TASK STATEMENT
Your answer must match the entries below word for word.

DATA

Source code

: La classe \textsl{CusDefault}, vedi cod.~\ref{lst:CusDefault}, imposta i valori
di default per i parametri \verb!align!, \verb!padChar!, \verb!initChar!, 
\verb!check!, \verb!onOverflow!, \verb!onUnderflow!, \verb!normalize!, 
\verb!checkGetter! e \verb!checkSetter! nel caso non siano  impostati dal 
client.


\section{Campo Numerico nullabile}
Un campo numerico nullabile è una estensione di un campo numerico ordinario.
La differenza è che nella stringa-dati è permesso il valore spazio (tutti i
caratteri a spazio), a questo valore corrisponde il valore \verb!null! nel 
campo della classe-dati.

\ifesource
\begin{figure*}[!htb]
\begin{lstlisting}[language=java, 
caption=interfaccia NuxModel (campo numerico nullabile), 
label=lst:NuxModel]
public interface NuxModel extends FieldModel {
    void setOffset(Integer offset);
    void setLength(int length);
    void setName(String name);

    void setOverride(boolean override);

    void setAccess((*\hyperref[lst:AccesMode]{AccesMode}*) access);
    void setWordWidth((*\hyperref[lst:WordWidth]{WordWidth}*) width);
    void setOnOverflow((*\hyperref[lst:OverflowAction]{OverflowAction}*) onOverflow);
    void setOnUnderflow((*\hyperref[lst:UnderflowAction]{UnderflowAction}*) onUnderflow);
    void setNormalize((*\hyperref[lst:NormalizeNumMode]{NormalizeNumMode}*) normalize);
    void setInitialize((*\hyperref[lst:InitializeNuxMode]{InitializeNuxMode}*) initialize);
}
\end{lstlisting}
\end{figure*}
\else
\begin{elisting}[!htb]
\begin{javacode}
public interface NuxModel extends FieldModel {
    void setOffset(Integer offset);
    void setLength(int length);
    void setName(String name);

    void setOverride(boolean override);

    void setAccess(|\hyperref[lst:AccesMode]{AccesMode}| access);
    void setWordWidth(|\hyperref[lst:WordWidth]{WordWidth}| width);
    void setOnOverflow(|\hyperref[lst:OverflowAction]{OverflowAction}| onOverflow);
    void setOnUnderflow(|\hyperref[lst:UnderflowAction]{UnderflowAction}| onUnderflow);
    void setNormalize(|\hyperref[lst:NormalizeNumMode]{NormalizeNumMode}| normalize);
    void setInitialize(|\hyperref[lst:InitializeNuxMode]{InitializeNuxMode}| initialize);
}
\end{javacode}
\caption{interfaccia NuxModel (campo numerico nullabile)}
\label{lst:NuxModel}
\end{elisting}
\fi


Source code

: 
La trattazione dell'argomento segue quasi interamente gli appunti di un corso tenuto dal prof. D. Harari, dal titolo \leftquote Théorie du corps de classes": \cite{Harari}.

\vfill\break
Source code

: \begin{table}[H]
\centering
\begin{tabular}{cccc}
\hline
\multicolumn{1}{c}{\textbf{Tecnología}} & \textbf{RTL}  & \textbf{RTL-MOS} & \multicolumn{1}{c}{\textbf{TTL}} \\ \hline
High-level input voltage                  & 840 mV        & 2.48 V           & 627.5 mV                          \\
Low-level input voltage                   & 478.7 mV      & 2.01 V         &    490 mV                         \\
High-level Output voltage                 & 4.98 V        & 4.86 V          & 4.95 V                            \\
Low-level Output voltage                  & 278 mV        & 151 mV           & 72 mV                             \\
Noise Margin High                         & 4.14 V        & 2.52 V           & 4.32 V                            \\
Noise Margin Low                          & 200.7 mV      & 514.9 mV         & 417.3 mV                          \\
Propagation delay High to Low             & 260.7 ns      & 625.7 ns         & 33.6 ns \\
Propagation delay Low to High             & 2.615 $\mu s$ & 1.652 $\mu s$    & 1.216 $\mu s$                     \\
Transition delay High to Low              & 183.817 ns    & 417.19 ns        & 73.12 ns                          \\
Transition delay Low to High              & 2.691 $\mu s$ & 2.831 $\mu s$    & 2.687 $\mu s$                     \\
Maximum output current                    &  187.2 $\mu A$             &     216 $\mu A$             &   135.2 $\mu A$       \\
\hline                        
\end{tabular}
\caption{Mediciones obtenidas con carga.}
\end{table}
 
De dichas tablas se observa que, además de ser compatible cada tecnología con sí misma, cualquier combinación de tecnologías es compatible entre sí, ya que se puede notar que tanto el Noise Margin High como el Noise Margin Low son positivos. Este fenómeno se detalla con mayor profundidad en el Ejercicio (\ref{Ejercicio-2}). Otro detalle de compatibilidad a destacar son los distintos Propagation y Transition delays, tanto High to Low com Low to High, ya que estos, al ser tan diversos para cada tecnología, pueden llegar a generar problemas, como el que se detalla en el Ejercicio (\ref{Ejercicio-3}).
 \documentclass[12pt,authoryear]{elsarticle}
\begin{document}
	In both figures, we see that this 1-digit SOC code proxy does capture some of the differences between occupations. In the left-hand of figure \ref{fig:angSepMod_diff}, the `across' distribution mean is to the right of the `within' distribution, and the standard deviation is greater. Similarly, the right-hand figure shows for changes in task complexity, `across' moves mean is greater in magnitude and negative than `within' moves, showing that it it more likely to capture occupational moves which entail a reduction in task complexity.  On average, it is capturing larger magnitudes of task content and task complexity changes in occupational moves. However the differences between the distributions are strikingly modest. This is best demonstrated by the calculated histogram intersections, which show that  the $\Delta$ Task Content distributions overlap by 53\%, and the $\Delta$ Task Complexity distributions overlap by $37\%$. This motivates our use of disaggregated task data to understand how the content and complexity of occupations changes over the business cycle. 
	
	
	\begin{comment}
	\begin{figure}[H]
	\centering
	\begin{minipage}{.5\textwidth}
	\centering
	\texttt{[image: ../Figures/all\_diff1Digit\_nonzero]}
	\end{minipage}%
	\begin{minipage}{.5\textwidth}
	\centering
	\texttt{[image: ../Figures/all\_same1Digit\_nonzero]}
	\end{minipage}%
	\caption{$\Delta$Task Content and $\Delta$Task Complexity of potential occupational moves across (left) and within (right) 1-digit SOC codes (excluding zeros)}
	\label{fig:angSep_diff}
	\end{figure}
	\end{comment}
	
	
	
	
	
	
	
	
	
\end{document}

TASK OUTPUT
Source code

: La classe \textsl{CusDefault}, vedi cod.~\ref{lst:CusDefault}, imposta i valori
di default per i parametri \verb!align!, \verb!padChar!, \verb!initChar!, 
\verb!check!, \verb!onOverflow!, \verb!onUnderflow!, \verb!normalize!, 
\verb!checkGetter! e \verb!checkSetter! nel caso non siano  impostati dal 
client.


\section{Campo Numerico nullabile}
Un campo numerico nullabile è una estensione di un campo numerico ordinario.
La differenza è che nella stringa-dati è permesso il valore spazio (tutti i
caratteri a spazio), a questo valore corrisponde il valore \verb!null! nel 
campo della classe-dati.

\ifesource
\begin{figure*}[!htb]
\begin{lstlisting}[language=java, 
caption=interfaccia NuxModel (campo numerico nullabile), 
label=lst:NuxModel]
public interface NuxModel extends FieldModel {
    void setOffset(Integer offset);
    void setLength(int length);
    void setName(String name);

    void setOverride(boolean override);

    void setAccess((*\hyperref[lst:AccesMode]{AccesMode}*) access);
    void setWordWidth((*\hyperref[lst:WordWidth]{WordWidth}*) width);
    void setOnOverflow((*\hyperref[lst:OverflowAction]{OverflowAction}*) onOverflow);
    void setOnUnderflow((*\hyperref[lst:UnderflowAction]{UnderflowAction}*) onUnderflow);
    void setNormalize((*\hyperref[lst:NormalizeNumMode]{NormalizeNumMode}*) normalize);
    void setInitialize((*\hyperref[lst:InitializeNuxMode]{InitializeNuxMode}*) initialize);
}
\end{lstlisting}
\end{figure*}
\else
\begin{elisting}[!htb]
\begin{javacode}
public interface NuxModel extends FieldModel {
    void setOffset(Integer offset);
    void setLength(int length);
    void setName(String name);

    void setOverride(boolean override);

    void setAccess(|\hyperref[lst:AccesMode]{AccesMode}| access);
    void setWordWidth(|\hyperref[lst:WordWidth]{WordWidth}| width);
    void setOnOverflow(|\hyperref[lst:OverflowAction]{OverflowAction}| onOverflow);
    void setOnUnderflow(|\hyperref[lst:UnderflowAction]{UnderflowAction}| onUnderflow);
    void setNormalize(|\hyperref[lst:NormalizeNumMode]{NormalizeNumMode}| normalize);
    void setInitialize(|\hyperref[lst:InitializeNuxMode]{InitializeNuxMode}| initialize);
}
\end{javacode}
\caption{interfaccia NuxModel (campo numerico nullabile)}
\label{lst:NuxModel}
\end{elisting}
\fi


Source code

: 
La trattazione dell'argomento segue quasi interamente gli appunti di un corso tenuto dal prof. D. Harari, dal titolo \leftquote Théorie du corps de classes": \cite{Harari}.

\vfill\break
Source code

: \begin{table}[H]
\centering
\begin{tabular}{cccc}
\hline
\multicolumn{1}{c}{\textbf{Tecnología}} & \textbf{RTL}  & \textbf{RTL-MOS} & \multicolumn{1}{c}{\textbf{TTL}} \\ \hline
High-level input voltage                  & 840 mV        & 2.48 V           & 627.5 mV                          \\
Low-level input voltage                   & 478.7 mV      & 2.01 V         &    490 mV                         \\
High-level Output voltage                 & 4.98 V        & 4.86 V          & 4.95 V                            \\
Low-level Output voltage                  & 278 mV        & 151 mV           & 72 mV                             \\
Noise Margin High                         & 4.14 V        & 2.52 V           & 4.32 V                            \\
Noise Margin Low                          & 200.7 mV      & 514.9 mV         & 417.3 mV                          \\
Propagation delay High to Low             & 260.7 ns      & 625.7 ns         & 33.6 ns \\
Propagation delay Low to High             & 2.615 $\mu s$ & 1.652 $\mu s$    & 1.216 $\mu s$                     \\
Transition delay High to Low              & 183.817 ns    & 417.19 ns        & 73.12 ns                          \\
Transition delay Low to High              & 2.691 $\mu s$ & 2.831 $\mu s$    & 2.687 $\mu s$                     \\
Maximum output current                    &  187.2 $\mu A$             &     216 $\mu A$             &   135.2 $\mu A$       \\
\hline                        
\end{tabular}
\caption{Mediciones obtenidas con carga.}
\end{table}
 
De dichas tablas se observa que, además de ser compatible cada tecnología con sí misma, cualquier combinación de tecnologías es compatible entre sí, ya que se puede notar que tanto el Noise Margin High como el Noise Margin Low son positivos. Este fenómeno se detalla con mayor profundidad en el Ejercicio (\ref{Ejercicio-2}). Otro detalle de compatibilidad a destacar son los distintos Propagation y Transition delays, tanto High to Low com Low to High, ya que estos, al ser tan diversos para cada tecnología, pueden llegar a generar problemas, como el que se detalla en el Ejercicio (\ref{Ejercicio-3}).
 \documentclass[12pt,authoryear]{elsarticle}
\begin{document}
	In both figures, we see that this 1-digit SOC code proxy does capture some of the differences between occupations. In the left-hand of figure \ref{fig:angSepMod_diff}, the `across' distribution mean is to the right of the `within' distribution, and the standard deviation is greater. Similarly, the right-hand figure shows for changes in task complexity, `across' moves mean is greater in magnitude and negative than `within' moves, showing that it it more likely to capture occupational moves which entail a reduction in task complexity.  On average, it is capturing larger magnitudes of task content and task complexity changes in occupational moves. However the differences between the distributions are strikingly modest. This is best demonstrated by the calculated histogram intersections, which show that  the $\Delta$ Task Content distributions overlap by 53\%, and the $\Delta$ Task Complexity distributions overlap by $37\%$. This motivates our use of disaggregated task data to understand how the content and complexity of occupations changes over the business cycle. 
	
	
	\begin{comment}
	\begin{figure}[H]
	\centering
	\begin{minipage}{.5\textwidth}
	\centering
	\texttt{[image: ../Figures/all\_diff1Digit\_nonzero]}
	\end{minipage}%
	\begin{minipage}{.5\textwidth}
	\centering
	\texttt{[image: ../Figures/all\_same1Digit\_nonzero]}
	\end{minipage}%
	\caption{$\Delta$Task Content and $\Delta$Task Complexity of potential occupational moves across (left) and within (right) 1-digit SOC codes (excluding zeros)}
	\label{fig:angSep_diff}
	\end{figure}
	\end{comment}
	
	
	
	
	
	
	
	
	
\end{document}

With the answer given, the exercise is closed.